DR Congo: Ebola virus confirmed in Kasai, MSF reinforces its team already on the ground
An outbreak of Ebola haemorrhagic fever has been confirmed in West Kasai province, in the DRC. MSF is reinforcing its emergency team already working on the ground: a team of specialists is leaving today and additional material is being sent today.
Kinshasa/Brussels, September 12, 2007 – Late on Monday September 10, the Congolese Ministry of Health officially declared an outbreak of Ebola hemorrhagic fever in the province of West Kasai, central Democratic Republic of Congo (DRC). Laboratories in Atlanta, USA, and in Franceville, Gabon, have confirmed the presence of Ebola virus in samples. Not all these deaths are necessarily due to Ebola however.

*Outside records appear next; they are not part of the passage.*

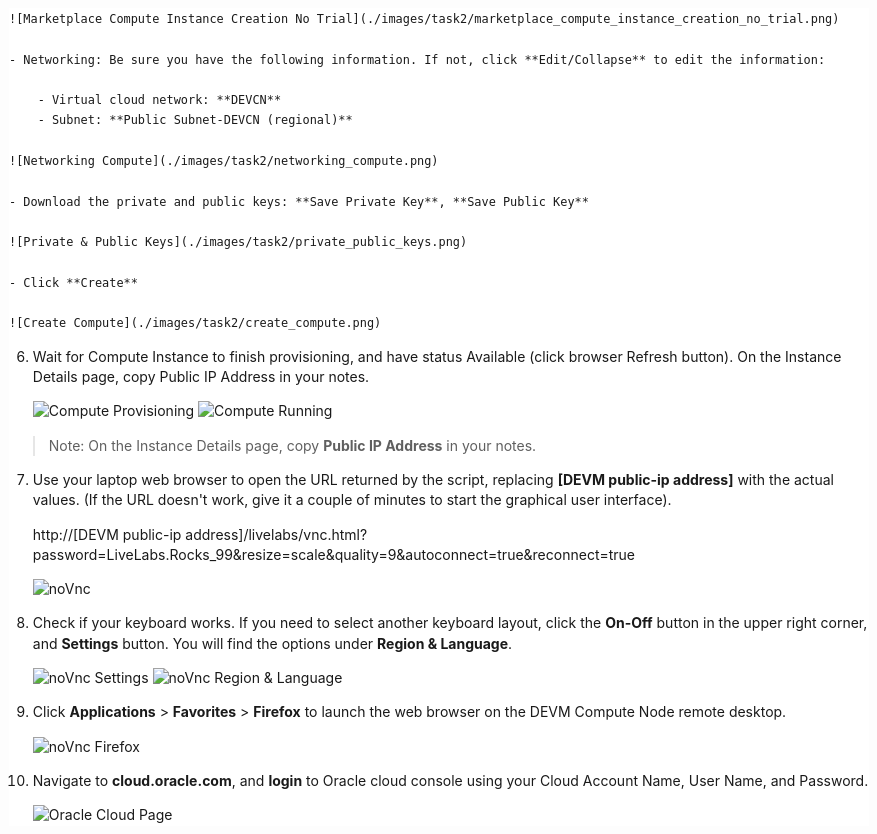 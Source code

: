    ![Marketplace Compute Instance Creation No Trial](./images/task2/marketplace_compute_instance_creation_no_trial.png)

    - Networking: Be sure you have the following information. If not, click **Edit/Collapse** to edit the information:

        - Virtual cloud network: **DEVCN**
        - Subnet: **Public Subnet-DEVCN (regional)**
    
    ![Networking Compute](./images/task2/networking_compute.png)

    - Download the private and public keys: **Save Private Key**, **Save Public Key**

    ![Private & Public Keys](./images/task2/private_public_keys.png)

    - Click **Create**

    ![Create Compute](./images/task2/create_compute.png)
       
6. Wait for Compute Instance to finish provisioning, and have status Available (click browser Refresh button). 
On the Instance Details page, copy Public IP Address in your notes.

    ![Compute Provisioning](./images/task2/compute_provisioning.png)
    ![Compute Running](./images/task2/compute_running.png)

> Note: On the Instance Details page, copy **Public IP Address** in your notes.

7. Use your laptop web browser to open the URL returned by the script, replacing **[DEVM public-ip address]** with the actual values. (If the URL doesn't work, give it a couple of minutes to start the graphical user interface).

    http://[DEVM public-ip address]/livelabs/vnc.html?password=LiveLabs.Rocks_99&resize=scale&quality=9&autoconnect=true&reconnect=true

    ![noVnc](./images/task2/novnc.png)

8. Check if your keyboard works. If you need to select another keyboard layout, click the **On-Off** button in the upper right corner, and **Settings** button. You will find the options under **Region & Language**.

    ![noVnc Settings](./images/task2/novnc_settings.png)
    ![noVnc Region & Language](./images/task2/novnc_region_language.png)

9. Click **Applications** > **Favorites** > **Firefox** to launch the web browser on the DEVM Compute Node remote desktop.

    ![noVnc Firefox](./images/task2/novnc_firefox.png)
    
10. Navigate to **cloud.oracle.com**, and **login** to Oracle cloud console using your Cloud Account Name, User Name, and Password.

    ![Oracle Cloud Page](./images/task2/oracle_cloud.png)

The presence of other diseases is also suspected, such as Shigella dysentery.
Since the end of April, cases of an unknown illness started to be reported in the region of Mweka, a town of 9,000 inhabitants in West Kasai, about two days drive from Kananga, the provincial capital. Over the last two weeks, more and more suspected cases were reported in the health zones of Mweka, Kampungu, Luebo, and even one in Kananga. MSF is working in the health centre of Kampungu, the most affected health zone. There are 12 patients currently hospitalized, of whom three are in severe conditions.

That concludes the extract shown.